Mientras vivió el sabio rey don Alonso, el de las Partidas, el judío Isaac fue tolerado y respetado por la justicia, aunque la voz del pueblo toledano le acusaba de entregarse al ejercicio de la magia; cargo que desmentían algunos canónigos, diciendo que no era sino un hombre muy perito y competente en los secretos de la Alquimia, riéndose de los que aseguraban haberle visto volar con alas de murciélago. Pero cuando murió el rey, su protector, los rumores crecieron y se agravaron, y los defensores del judío disminuyeron; pero nadie le molestaba, y los vecinos, recelosos y atemorizados, le saludaban con respeto, aunque hacían a la justicia en secreto comprometedoras confidencias.
Unos habían visto llamaradas y humo, a las altas horas de la noche, en el terrado de Isaac, y la figura de éste destacándose al fulgor de aquellos fuegos diabólicos; otros se quejaban del fuerte olor a azufre que salía a veces de la ventana del judío, y del humo que, extendiéndose por los edificios inmediatos, les había hecho creer más de una vez en un incendio. Y era positivo, por declaración de un droguero vecino, que Isaac adquiría cantidades de azufre tan crecidas, que no podían consumir más en el infierno. En fin, tantos datos y sospechas fue aglomerando la justicia, que ésta determinó hacer un registro por sorpresa en el laboratorio del judío. Un estampido alarmó una noche al vecindario, y cuando los habitantes de las casas próximas salieron a las ventanas para averiguar la causa del ruido, no vieron nada, ni oyeron voces ni señal alguna de espanto en la casa misteriosa, que estaba envuelta en humo, que se disipaba lentamente sin dejar rastro de llamas ni de fuego.

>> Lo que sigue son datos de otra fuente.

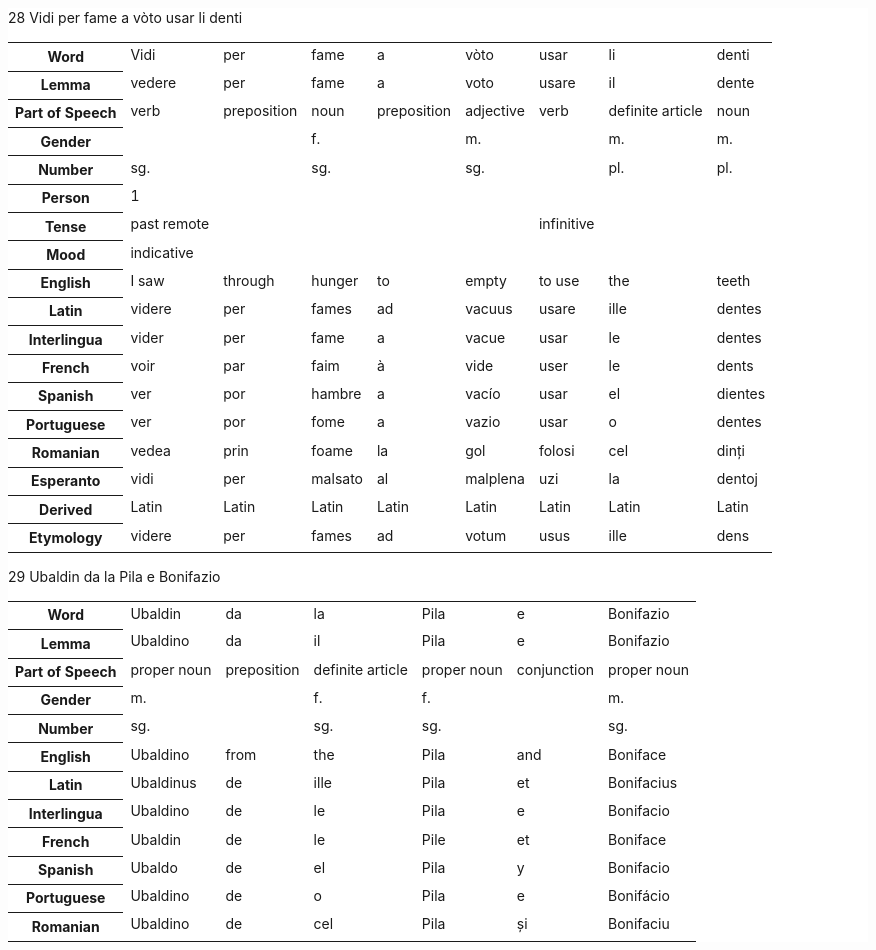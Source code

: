 28 Vidi per fame a vòto usar li denti

<table>
<tr><th>Word</th><td>Vidi</td><td>per</td><td>fame</td><td>a</td><td>vòto</td><td>usar</td><td>li</td><td>denti</td></tr>
<tr><th>Lemma</th><td>vedere</td><td>per</td><td>fame</td><td>a</td><td>voto</td><td>usare</td><td>il</td><td>dente</td></tr>
<tr><th>Part of Speech</th><td>verb</td><td>preposition</td><td>noun</td><td>preposition</td><td>adjective</td><td>verb</td><td>definite article</td><td>noun</td></tr>
<tr><th>Gender</th><td></td><td></td><td>f.</td><td></td><td>m.</td><td></td><td>m.</td><td>m.</td></tr>
<tr><th>Number</th><td>sg.</td><td></td><td>sg.</td><td></td><td>sg.</td><td></td><td>pl.</td><td>pl.</td></tr>
<tr><th>Person</th><td>1</td><td></td><td></td><td></td><td></td><td></td><td></td><td></td></tr>
<tr><th>Tense</th><td>past remote</td><td></td><td></td><td></td><td></td><td>infinitive</td><td></td><td></td></tr>
<tr><th>Mood</th><td>indicative</td><td></td><td></td><td></td><td></td><td></td><td></td><td></td></tr>
<tr><th>English</th><td>I saw</td><td>through</td><td>hunger</td><td>to</td><td>empty</td><td>to use</td><td>the</td><td>teeth</td></tr>
<tr><th>Latin</th><td>videre</td><td>per</td><td>fames</td><td>ad</td><td>vacuus</td><td>usare</td><td>ille</td><td>dentes</td></tr>
<tr><th>Interlingua</th><td>vider</td><td>per</td><td>fame</td><td>a</td><td>vacue</td><td>usar</td><td>le</td><td>dentes</td></tr>
<tr><th>French</th><td>voir</td><td>par</td><td>faim</td><td>à</td><td>vide</td><td>user</td><td>le</td><td>dents</td></tr>
<tr><th>Spanish</th><td>ver</td><td>por</td><td>hambre</td><td>a</td><td>vacío</td><td>usar</td><td>el</td><td>dientes</td></tr>
<tr><th>Portuguese</th><td>ver</td><td>por</td><td>fome</td><td>a</td><td>vazio</td><td>usar</td><td>o</td><td>dentes</td></tr>
<tr><th>Romanian</th><td>vedea</td><td>prin</td><td>foame</td><td>la</td><td>gol</td><td>folosi</td><td>cel</td><td>dinți</td></tr>
<tr><th>Esperanto</th><td>vidi</td><td>per</td><td>malsato</td><td>al</td><td>malplena</td><td>uzi</td><td>la</td><td>dentoj</td></tr>
<tr><th>Derived</th><td>Latin</td><td>Latin</td><td>Latin</td><td>Latin</td><td>Latin</td><td>Latin</td><td>Latin</td><td>Latin</td></tr>
<tr><th>Etymology</th><td>videre</td><td>per</td><td>fames</td><td>ad</td><td>votum</td><td>usus</td><td>ille</td><td>dens</td></tr>
</table>

29 Ubaldin da la Pila e Bonifazio

<table>
<tr><th>Word</th><td>Ubaldin</td><td>da</td><td>la</td><td>Pila</td><td>e</td><td>Bonifazio</td></tr>
<tr><th>Lemma</th><td>Ubaldino</td><td>da</td><td>il</td><td>Pila</td><td>e</td><td>Bonifazio</td></tr>
<tr><th>Part of Speech</th><td>proper noun</td><td>preposition</td><td>definite article</td><td>proper noun</td><td>conjunction</td><td>proper noun</td></tr>
<tr><th>Gender</th><td>m.</td><td></td><td>f.</td><td>f.</td><td></td><td>m.</td></tr>
<tr><th>Number</th><td>sg.</td><td></td><td>sg.</td><td>sg.</td><td></td><td>sg.</td></tr>
<tr><th>English</th><td>Ubaldino</td><td>from</td><td>the</td><td>Pila</td><td>and</td><td>Boniface</td></tr>
<tr><th>Latin</th><td>Ubaldinus</td><td>de</td><td>ille</td><td>Pila</td><td>et</td><td>Bonifacius</td></tr>
<tr><th>Interlingua</th><td>Ubaldino</td><td>de</td><td>le</td><td>Pila</td><td>e</td><td>Bonifacio</td></tr>
<tr><th>French</th><td>Ubaldin</td><td>de</td><td>le</td><td>Pile</td><td>et</td><td>Boniface</td></tr>
<tr><th>Spanish</th><td>Ubaldo</td><td>de</td><td>el</td><td>Pila</td><td>y</td><td>Bonifacio</td></tr>
<tr><th>Portuguese</th><td>Ubaldino</td><td>de</td><td>o</td><td>Pila</td><td>e</td><td>Bonifácio</td></tr>
<tr><th>Romanian</th><td>Ubaldino</td><td>de</td><td>cel</td><td>Pila</td><td>și</td><td>Bonifaciu</td></tr>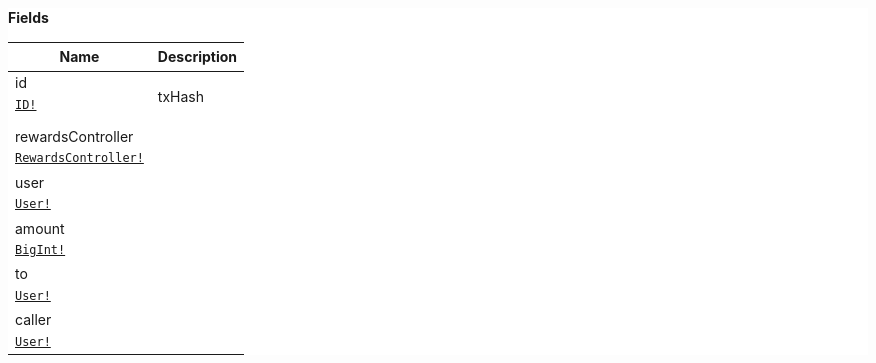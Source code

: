 

<p style={{ marginBottom: "0.4em" }}><strong>Fields</strong></p>

<table>
<thead><tr><th>Name</th><th>Description</th></tr></thead>
<tbody>
<tr>
<td>
id<br />
<a href="/docs/Harmony-v3/scalars#id"><code>ID!</code></a>
</td>
<td>
<p>txHash</p>
</td>
</tr>
<tr>
<td>
rewardsController<br />
<a href="/docs/Harmony-v3/objects#rewardscontroller"><code>RewardsController!</code></a>
</td>
<td>

</td>
</tr>
<tr>
<td>
user<br />
<a href="/docs/Harmony-v3/objects#user"><code>User!</code></a>
</td>
<td>

</td>
</tr>
<tr>
<td>
amount<br />
<a href="/docs/Harmony-v3/scalars#bigint"><code>BigInt!</code></a>
</td>
<td>

</td>
</tr>
<tr>
<td>
to<br />
<a href="/docs/Harmony-v3/objects#user"><code>User!</code></a>
</td>
<td>

</td>
</tr>
<tr>
<td>
caller<br />
<a href="/docs/Harmony-v3/objects#user"><code>User!</code></a>
</td>
<td>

Todos hicieron la señal de la cruz, jurando que el humo sin fuego no era humo, sino una nube hecha descender por algún conjuro mágico. Aquel escándalo determinó la acción de la justicia.
Un juez y un escribano, acompañados de algunos sayones o alguaciles, acecharon la casa poco después del cubrefuegos, deteniendo al aprendiz en el momento en que salió a verter los desechos del barrido. Interrogando al muchacho, las sospechas tomaron gravedad: su amo le había prohibido entrar con luz en el taller, donde hacía experimentos, y le asustaba sin cesar ponderándole los peligros de la desobediencia.

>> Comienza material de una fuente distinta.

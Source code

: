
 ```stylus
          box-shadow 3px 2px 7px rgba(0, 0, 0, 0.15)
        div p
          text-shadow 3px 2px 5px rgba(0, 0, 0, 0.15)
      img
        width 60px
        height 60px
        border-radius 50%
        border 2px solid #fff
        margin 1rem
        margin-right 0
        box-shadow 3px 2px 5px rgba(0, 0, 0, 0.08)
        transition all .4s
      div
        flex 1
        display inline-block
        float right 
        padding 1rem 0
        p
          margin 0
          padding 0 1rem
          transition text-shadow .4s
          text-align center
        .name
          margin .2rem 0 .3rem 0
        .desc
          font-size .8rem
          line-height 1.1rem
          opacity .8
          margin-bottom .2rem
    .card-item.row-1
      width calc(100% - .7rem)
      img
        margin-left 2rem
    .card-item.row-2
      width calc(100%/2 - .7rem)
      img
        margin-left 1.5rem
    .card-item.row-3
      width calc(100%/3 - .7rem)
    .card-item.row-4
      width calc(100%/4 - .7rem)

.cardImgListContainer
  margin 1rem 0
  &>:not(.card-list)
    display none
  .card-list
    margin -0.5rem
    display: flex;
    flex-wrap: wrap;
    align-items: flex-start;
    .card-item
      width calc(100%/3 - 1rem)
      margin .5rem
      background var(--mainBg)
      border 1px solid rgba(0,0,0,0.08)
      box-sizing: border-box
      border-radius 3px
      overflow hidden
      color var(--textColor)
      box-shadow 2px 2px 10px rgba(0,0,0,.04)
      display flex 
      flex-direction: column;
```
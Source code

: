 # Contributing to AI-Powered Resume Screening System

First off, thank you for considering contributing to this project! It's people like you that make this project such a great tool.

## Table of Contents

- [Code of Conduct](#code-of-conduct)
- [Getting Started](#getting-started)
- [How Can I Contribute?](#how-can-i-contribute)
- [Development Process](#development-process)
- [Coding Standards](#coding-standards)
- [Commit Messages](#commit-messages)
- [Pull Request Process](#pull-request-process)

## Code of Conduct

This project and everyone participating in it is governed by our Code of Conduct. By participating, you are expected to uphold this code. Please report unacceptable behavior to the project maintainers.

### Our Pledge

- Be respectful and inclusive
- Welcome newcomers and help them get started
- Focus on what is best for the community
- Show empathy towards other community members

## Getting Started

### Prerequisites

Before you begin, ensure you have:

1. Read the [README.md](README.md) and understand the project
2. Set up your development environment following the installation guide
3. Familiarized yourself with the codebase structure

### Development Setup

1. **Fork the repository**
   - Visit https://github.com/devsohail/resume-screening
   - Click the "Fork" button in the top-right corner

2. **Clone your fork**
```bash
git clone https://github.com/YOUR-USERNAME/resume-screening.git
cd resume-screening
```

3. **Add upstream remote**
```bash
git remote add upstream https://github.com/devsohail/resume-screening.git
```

—Tengo fuerza suficiente —le había dicho— para hacersaltar un buey hasta las nubes.
Los ministros de la justicia no escucharon más y penetraron en la casa guiados por el aprendiz; ¿qué ocurrió después? El que había quedado a la puerta se sintió impelido y derribado por una fuerza irresistible, mientras un trueno y un relámpago horrorosos iluminaron el cielo y espantaron la ciudad, sin dejar más rastro que una nube espesísima de humo y un olor que, para ser de naturaleza infernal, no era desagradable.
Cuando las gentes y soldados acudieron, no se determinaron a entrar en la casa, dentro de la cual se veía el cadáver del escribano carbonizado en la escalera: pidiose auxilio al clero, que, defendido por reliquias y conjuros, entró por fin, para presenciar un espectáculo lastimoso e incomprensible: toda la cubierta de la casa había volado, y sólo hallaron en el taller otros cuerpos ennegrecidos y estrellados en las paredes. El cadáver del juez fue recogido a gran distancia, y fue preciso desclavar otro cuerpo que estaba enganchado en una veleta: era el cuerpo del judío.

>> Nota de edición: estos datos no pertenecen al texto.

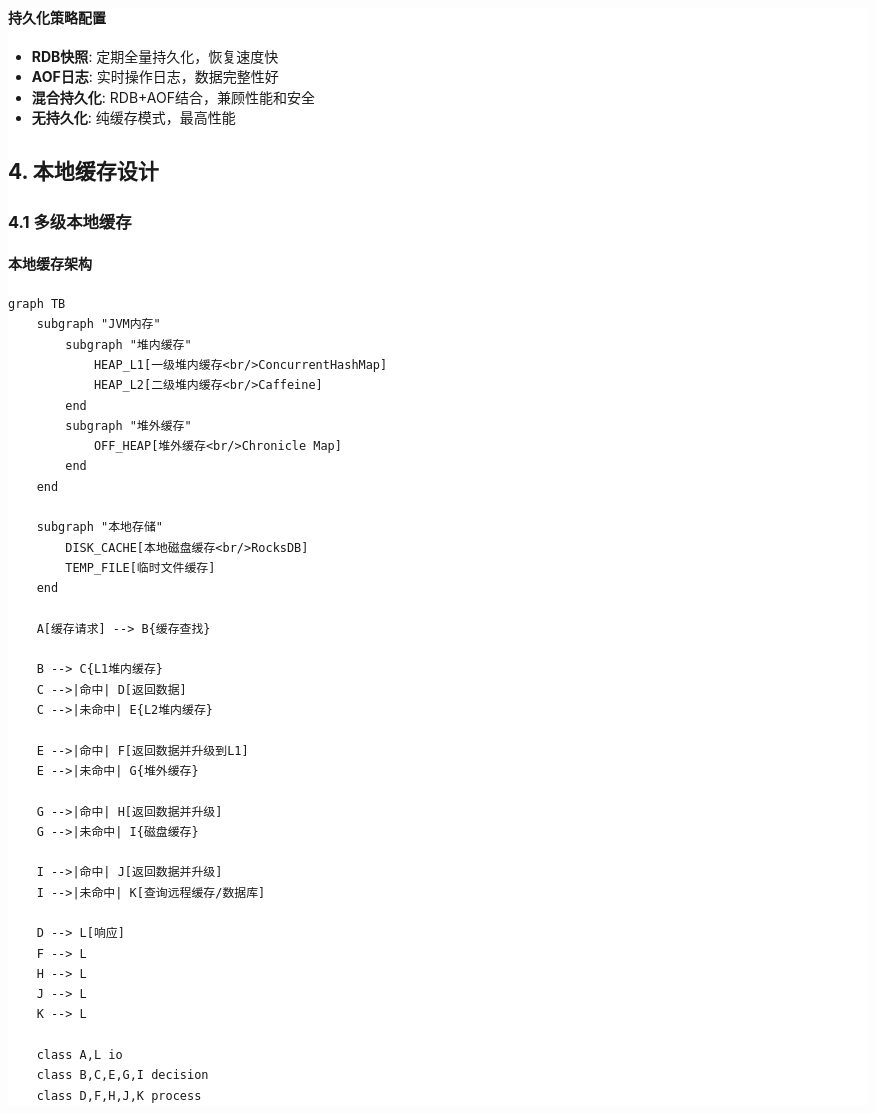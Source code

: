 #### 持久化策略配置
- **RDB快照**: 定期全量持久化，恢复速度快
- **AOF日志**: 实时操作日志，数据完整性好
- **混合持久化**: RDB+AOF结合，兼顾性能和安全
- **无持久化**: 纯缓存模式，最高性能

## 4. 本地缓存设计

### 4.1 多级本地缓存

#### 本地缓存架构
```mermaid
graph TB
    subgraph "JVM内存"
        subgraph "堆内缓存"
            HEAP_L1[一级堆内缓存<br/>ConcurrentHashMap]
            HEAP_L2[二级堆内缓存<br/>Caffeine]
        end
        subgraph "堆外缓存"
            OFF_HEAP[堆外缓存<br/>Chronicle Map]
        end
    end
    
    subgraph "本地存储"
        DISK_CACHE[本地磁盘缓存<br/>RocksDB]
        TEMP_FILE[临时文件缓存]
    end
    
    A[缓存请求] --> B{缓存查找}
    
    B --> C{L1堆内缓存}
    C -->|命中| D[返回数据]
    C -->|未命中| E{L2堆内缓存}
    
    E -->|命中| F[返回数据并升级到L1]
    E -->|未命中| G{堆外缓存}
    
    G -->|命中| H[返回数据并升级]
    G -->|未命中| I{磁盘缓存}
    
    I -->|命中| J[返回数据并升级]
    I -->|未命中| K[查询远程缓存/数据库]
    
    D --> L[响应]
    F --> L
    H --> L
    J --> L
    K --> L
    
    class A,L io
    class B,C,E,G,I decision
    class D,F,H,J,K process
```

La justicia mandó quemar todos los cadáveres, exorcizar las cenizas, derribar la casa y sembrar de sal aquel solar maldito. Los sabios de entonces no se explicaron el suceso.
Los ignorantes de hoy creemos que la justicia de aquel tiempo penetró sin precaución en uno de los primeros polvorines, retrasando la invención de la pólvora durante muchos años. Apoya esta opinión los ingredientes que usaba el judío en sus combinaciones: el carbón molido, el azufre y el salitre.